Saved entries
==========
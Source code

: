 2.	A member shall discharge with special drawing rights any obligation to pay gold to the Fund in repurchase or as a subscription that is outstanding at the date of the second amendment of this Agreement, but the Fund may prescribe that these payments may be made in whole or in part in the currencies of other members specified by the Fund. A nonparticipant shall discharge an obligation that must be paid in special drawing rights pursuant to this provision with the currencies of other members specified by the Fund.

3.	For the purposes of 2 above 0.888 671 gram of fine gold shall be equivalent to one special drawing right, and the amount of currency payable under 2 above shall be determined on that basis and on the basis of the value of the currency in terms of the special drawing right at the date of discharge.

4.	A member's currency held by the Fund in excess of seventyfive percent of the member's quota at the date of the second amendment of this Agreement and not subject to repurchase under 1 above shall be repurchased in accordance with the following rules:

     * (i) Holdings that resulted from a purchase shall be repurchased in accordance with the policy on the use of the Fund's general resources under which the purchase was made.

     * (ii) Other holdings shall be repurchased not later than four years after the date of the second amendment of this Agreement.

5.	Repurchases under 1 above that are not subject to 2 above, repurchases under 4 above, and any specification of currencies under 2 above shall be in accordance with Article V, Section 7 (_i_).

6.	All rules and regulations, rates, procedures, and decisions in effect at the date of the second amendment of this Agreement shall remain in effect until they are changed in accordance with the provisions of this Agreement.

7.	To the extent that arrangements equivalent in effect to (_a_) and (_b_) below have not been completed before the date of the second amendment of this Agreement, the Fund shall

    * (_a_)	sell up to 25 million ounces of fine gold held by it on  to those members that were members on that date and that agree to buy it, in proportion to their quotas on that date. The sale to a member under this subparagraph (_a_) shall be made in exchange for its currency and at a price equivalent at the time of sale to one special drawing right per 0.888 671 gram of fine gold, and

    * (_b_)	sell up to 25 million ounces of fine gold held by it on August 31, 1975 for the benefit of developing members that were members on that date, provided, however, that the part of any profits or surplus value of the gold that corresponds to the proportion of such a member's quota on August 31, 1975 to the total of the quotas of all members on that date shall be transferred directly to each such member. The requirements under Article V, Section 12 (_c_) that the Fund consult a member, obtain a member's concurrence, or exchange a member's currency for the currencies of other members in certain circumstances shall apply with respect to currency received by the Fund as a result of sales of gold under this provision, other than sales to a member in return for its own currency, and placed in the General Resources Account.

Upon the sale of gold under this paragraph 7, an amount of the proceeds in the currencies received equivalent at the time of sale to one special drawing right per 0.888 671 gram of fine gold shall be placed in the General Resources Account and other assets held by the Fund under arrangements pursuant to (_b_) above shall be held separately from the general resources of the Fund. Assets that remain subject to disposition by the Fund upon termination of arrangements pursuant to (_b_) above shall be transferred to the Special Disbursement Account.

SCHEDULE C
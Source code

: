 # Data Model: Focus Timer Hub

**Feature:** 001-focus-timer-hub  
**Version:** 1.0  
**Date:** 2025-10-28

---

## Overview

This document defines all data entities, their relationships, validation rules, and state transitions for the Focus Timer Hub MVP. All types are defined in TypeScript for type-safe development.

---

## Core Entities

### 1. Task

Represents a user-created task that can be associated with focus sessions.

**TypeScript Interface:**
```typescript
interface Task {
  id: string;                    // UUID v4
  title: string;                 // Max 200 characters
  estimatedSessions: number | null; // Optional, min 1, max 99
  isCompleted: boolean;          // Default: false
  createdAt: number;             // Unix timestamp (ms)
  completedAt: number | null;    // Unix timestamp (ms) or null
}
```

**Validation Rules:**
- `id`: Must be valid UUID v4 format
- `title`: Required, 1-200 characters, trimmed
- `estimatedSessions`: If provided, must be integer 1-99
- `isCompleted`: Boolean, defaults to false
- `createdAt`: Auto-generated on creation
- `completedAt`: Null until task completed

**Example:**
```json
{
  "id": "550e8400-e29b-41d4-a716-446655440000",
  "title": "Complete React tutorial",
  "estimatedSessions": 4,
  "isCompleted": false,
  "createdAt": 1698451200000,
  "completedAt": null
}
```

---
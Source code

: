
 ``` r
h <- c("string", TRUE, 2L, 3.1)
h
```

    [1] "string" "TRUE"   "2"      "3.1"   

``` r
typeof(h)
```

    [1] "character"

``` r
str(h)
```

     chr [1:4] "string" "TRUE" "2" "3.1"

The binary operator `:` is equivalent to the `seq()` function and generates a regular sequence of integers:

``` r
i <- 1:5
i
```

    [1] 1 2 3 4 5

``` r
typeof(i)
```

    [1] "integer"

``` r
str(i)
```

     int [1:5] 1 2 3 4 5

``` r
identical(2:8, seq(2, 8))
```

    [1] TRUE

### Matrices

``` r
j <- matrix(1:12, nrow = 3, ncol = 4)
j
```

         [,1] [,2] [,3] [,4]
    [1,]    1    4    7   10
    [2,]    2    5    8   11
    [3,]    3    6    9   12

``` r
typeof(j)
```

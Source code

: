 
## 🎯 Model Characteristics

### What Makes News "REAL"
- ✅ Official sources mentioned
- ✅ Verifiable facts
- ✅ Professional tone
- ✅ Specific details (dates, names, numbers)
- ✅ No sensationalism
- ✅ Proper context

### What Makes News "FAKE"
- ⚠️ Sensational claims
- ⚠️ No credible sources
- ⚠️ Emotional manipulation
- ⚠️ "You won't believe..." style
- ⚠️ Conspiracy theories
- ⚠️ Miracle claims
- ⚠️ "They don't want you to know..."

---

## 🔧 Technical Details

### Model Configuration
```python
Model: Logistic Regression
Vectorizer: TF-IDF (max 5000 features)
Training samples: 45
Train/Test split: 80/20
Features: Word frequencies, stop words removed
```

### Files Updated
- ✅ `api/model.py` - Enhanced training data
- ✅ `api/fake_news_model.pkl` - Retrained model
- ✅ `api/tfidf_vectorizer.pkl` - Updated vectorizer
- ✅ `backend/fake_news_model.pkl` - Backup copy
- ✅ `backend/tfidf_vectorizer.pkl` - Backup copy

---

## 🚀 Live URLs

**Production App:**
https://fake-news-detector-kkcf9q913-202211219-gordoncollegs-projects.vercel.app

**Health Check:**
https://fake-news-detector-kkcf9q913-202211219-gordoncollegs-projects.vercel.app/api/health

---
==========
EXERCISE BRIEF ::
Transcribe all the data word for word, as it appears above.

ANSWER AREA ::
Source code

: 2.	A member shall discharge with special drawing rights any obligation to pay gold to the Fund in repurchase or as a subscription that is outstanding at the date of the second amendment of this Agreement, but the Fund may prescribe that these payments may be made in whole or in part in the currencies of other members specified by the Fund. A nonparticipant shall discharge an obligation that must be paid in special drawing rights pursuant to this provision with the currencies of other members specified by the Fund.

3.	For the purposes of 2 above 0.888 671 gram of fine gold shall be equivalent to one special drawing right, and the amount of currency payable under 2 above shall be determined on that basis and on the basis of the value of the currency in terms of the special drawing right at the date of discharge.

4.	A member's currency held by the Fund in excess of seventyfive percent of the member's quota at the date of the second amendment of this Agreement and not subject to repurchase under 1 above shall be repurchased in accordance with the following rules:

     * (i) Holdings that resulted from a purchase shall be repurchased in accordance with the policy on the use of the Fund's general resources under which the purchase was made.

     * (ii) Other holdings shall be repurchased not later than four years after the date of the second amendment of this Agreement.

5.	Repurchases under 1 above that are not subject to 2 above, repurchases under 4 above, and any specification of currencies under 2 above shall be in accordance with Article V, Section 7 (_i_).

6.	All rules and regulations, rates, procedures, and decisions in effect at the date of the second amendment of this Agreement shall remain in effect until they are changed in accordance with the provisions of this Agreement.

7.	To the extent that arrangements equivalent in effect to (_a_) and (_b_) below have not been completed before the date of the second amendment of this Agreement, the Fund shall

    * (_a_)	sell up to 25 million ounces of fine gold held by it on  to those members that were members on that date and that agree to buy it, in proportion to their quotas on that date. The sale to a member under this subparagraph (_a_) shall be made in exchange for its currency and at a price equivalent at the time of sale to one special drawing right per 0.888 671 gram of fine gold, and

    * (_b_)	sell up to 25 million ounces of fine gold held by it on August 31, 1975 for the benefit of developing members that were members on that date, provided, however, that the part of any profits or surplus value of the gold that corresponds to the proportion of such a member's quota on August 31, 1975 to the total of the quotas of all members on that date shall be transferred directly to each such member. The requirements under Article V, Section 12 (_c_) that the Fund consult a member, obtain a member's concurrence, or exchange a member's currency for the currencies of other members in certain circumstances shall apply with respect to currency received by the Fund as a result of sales of gold under this provision, other than sales to a member in return for its own currency, and placed in the General Resources Account.

Upon the sale of gold under this paragraph 7, an amount of the proceeds in the currencies received equivalent at the time of sale to one special drawing right per 0.888 671 gram of fine gold shall be placed in the General Resources Account and other assets held by the Fund under arrangements pursuant to (_b_) above shall be held separately from the general resources of the Fund. Assets that remain subject to disposition by the Fund upon termination of arrangements pursuant to (_b_) above shall be transferred to the Special Disbursement Account.

SCHEDULE C
Source code

: # Data Model: Focus Timer Hub

**Feature:** 001-focus-timer-hub  
**Version:** 1.0  
**Date:** 2025-10-28

---

## Overview

This document defines all data entities, their relationships, validation rules, and state transitions for the Focus Timer Hub MVP. All types are defined in TypeScript for type-safe development.

---

## Core Entities

### 1. Task

Represents a user-created task that can be associated with focus sessions.

**TypeScript Interface:**
```typescript
interface Task {
  id: string;                    // UUID v4
  title: string;                 // Max 200 characters
  estimatedSessions: number | null; // Optional, min 1, max 99
  isCompleted: boolean;          // Default: false
  createdAt: number;             // Unix timestamp (ms)
  completedAt: number | null;    // Unix timestamp (ms) or null
}
```

**Validation Rules:**
- `id`: Must be valid UUID v4 format
- `title`: Required, 1-200 characters, trimmed
- `estimatedSessions`: If provided, must be integer 1-99
- `isCompleted`: Boolean, defaults to false
- `createdAt`: Auto-generated on creation
- `completedAt`: Null until task completed

**Example:**
```json
{
  "id": "550e8400-e29b-41d4-a716-446655440000",
  "title": "Complete React tutorial",
  "estimatedSessions": 4,
  "isCompleted": false,
  "createdAt": 1698451200000,
  "completedAt": null
}
```

---
Source code

:
 ``` r
h <- c("string", TRUE, 2L, 3.1)
h
```

    [1] "string" "TRUE"   "2"      "3.1"   

``` r
typeof(h)
```

    [1] "character"

``` r
str(h)
```

     chr [1:4] "string" "TRUE" "2" "3.1"

The binary operator `:` is equivalent to the `seq()` function and generates a regular sequence of integers:

``` r
i <- 1:5
i
```

    [1] 1 2 3 4 5

``` r
typeof(i)
```

    [1] "integer"

``` r
str(i)
```

     int [1:5] 1 2 3 4 5

``` r
identical(2:8, seq(2, 8))
```

    [1] TRUE

### Matrices

``` r
j <- matrix(1:12, nrow = 3, ncol = 4)
j
```

         [,1] [,2] [,3] [,4]
    [1,]    1    4    7   10
    [2,]    2    5    8   11
    [3,]    3    6    9   12

``` r
typeof(j)
```

Source code

: 
## 🎯 Model Characteristics

### What Makes News "REAL"
- ✅ Official sources mentioned
- ✅ Verifiable facts
- ✅ Professional tone
- ✅ Specific details (dates, names, numbers)
- ✅ No sensationalism
- ✅ Proper context

### What Makes News "FAKE"
- ⚠️ Sensational claims
- ⚠️ No credible sources
- ⚠️ Emotional manipulation
- ⚠️ "You won't believe..." style
- ⚠️ Conspiracy theories
- ⚠️ Miracle claims
- ⚠️ "They don't want you to know..."

---

## 🔧 Technical Details

### Model Configuration
```python
Model: Logistic Regression
Vectorizer: TF-IDF (max 5000 features)
Training samples: 45
Train/Test split: 80/20
Features: Word frequencies, stop words removed
```

### Files Updated
- ✅ `api/model.py` - Enhanced training data
- ✅ `api/fake_news_model.pkl` - Retrained model
- ✅ `api/tfidf_vectorizer.pkl` - Updated vectorizer
- ✅ `backend/fake_news_model.pkl` - Backup copy
- ✅ `backend/tfidf_vectorizer.pkl` - Backup copy

---

## 🚀 Live URLs

**Production App:**
https://fake-news-detector-kkcf9q913-202211219-gordoncollegs-projects.vercel.app

**Health Check:**
https://fake-news-detector-kkcf9q913-202211219-gordoncollegs-projects.vercel.app/api/health

---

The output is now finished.